--- PROBLEM TO WORK ON ---
Take from the material every line containing the string "audio" and copy it.

--- START ---

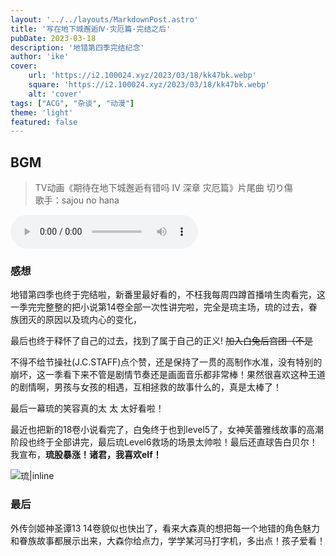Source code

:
 ```yaml
---
layout: '../../layouts/MarkdownPost.astro'
title: '写在地下城邂逅Ⅳ·灾厄篇·完结之后'
pubDate: 2023-03-18
description: '地错第四季完结纪念'
author: 'ike'
cover:
    url: 'https://i2.100024.xyz/2023/03/18/kk47bk.webp'
    square: 'https://i2.100024.xyz/2023/03/18/kk47bk.webp'
    alt: 'cover'
tags: ["ACG", "杂谈", "动漫"]
theme: 'light'
featured: false
---
```

## BGM
> TV动画《期待在地下城邂逅有错吗 Ⅳ 深章 灾厄篇》片尾曲
> 切り傷  
> 歌手：sajou no hana

<audio controls>
  <source src="http://music.163.com/song/media/outer/url?id=2024541034.mp3" type="audio/mpeg">
  Your browser does not support the audio element.
</audio>  

### 感想
地错第四季也终于完结啦，新番里最好看的，不枉我每周四蹲首播啃生肉看完，这一季完完整整的把小说第14卷全部一次性讲完啦，完全是琉主场，琉的过去，眷族团灭的原因以及琉内心的变化，

最后也终于释怀了自己的过去，找到了属于自己的正义! ~~加入白兔后宫团（不是~~

不得不给节操社(J.C.STAFF)点个赞，还是保持了一贯的高制作水准，没有特别的崩坏，这一季看下来不管是剧情节奏还是画面音乐都非常棒！果然很喜欢这种王道的剧情啊，男孩与女孩的相遇，互相拯救的故事什么的，真是太棒了！

最后一幕琉的笑容真的太 太 太好看啦！

最近也把新的18卷小说看完了，白兔终于也到level5了，女神芙蕾雅线故事的高潮阶段也终于全部讲完，最后琉Level6救场的场景太帅啦！最后还直球告白贝尔！我宣布，__琉股暴涨！诸君，我喜欢elf！__

![琉|inline](/static/images/danjun.png)

### 最后
外传剑姬神圣谭13 14卷貌似也快出了，看来大森真的想把每一个地错的角色魅力和眷族故事都展示出来，大森你给点力，学学某河马打字机，多出点！孩子爱看！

--- END ---

--- REPLY TO THE TASK ---
<audio controls>
  <source src="http://music.163.com/song/media/outer/url?id=2024541034.mp3" type="audio/mpeg">
  Your browser does not support the audio element.
</audio>  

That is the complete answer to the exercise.